▶ _What is expected_
Go over these records and count the lines with the string "вычислительного" in them; the count is all that should be returned.

▶ _Items from a dataset_
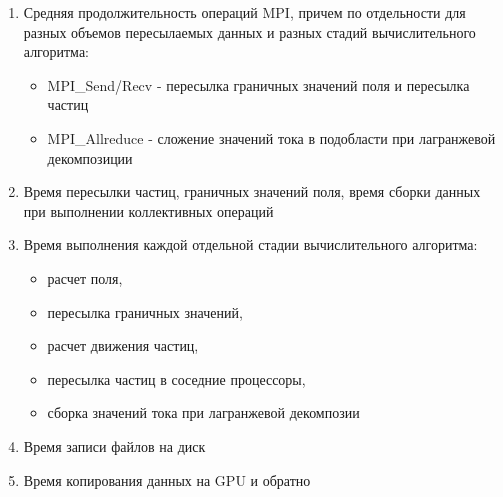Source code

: \begin{enumerate}
	\item Средняя продолжительность операций MPI, причем по отдельности для разных объемов пересылаемых данных и разных стадий вычислительного алгоритма:
	\begin{itemize}
		\item MPI\_Send/Recv - пересылка граничных значений поля и пересылка частиц
		\item MPI\_Allreduce - сложение значений тока в подобласти при лагранжевой декомпозиции
		
	\end{itemize}	
	\item Время пересылки частиц, граничных значений поля, время сборки данных при выполнении коллективных операций   
	\item Время выполнения каждой отдельной стадии вычислительного алгоритма:
	\begin{itemize}
		\item расчет поля, 
		\item пересылка граничных значений, 
		\item расчет движения частиц, 
		\item пересылка частиц в соседние процессоры, 
		\item сборка значений тока при лагранжевой декомпозии
	\end{itemize}
	\item Время записи файлов на диск 
	\item Время копирования данных на GPU и обратно
	
\end{enumerate}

▶ _Solution to this problem_
2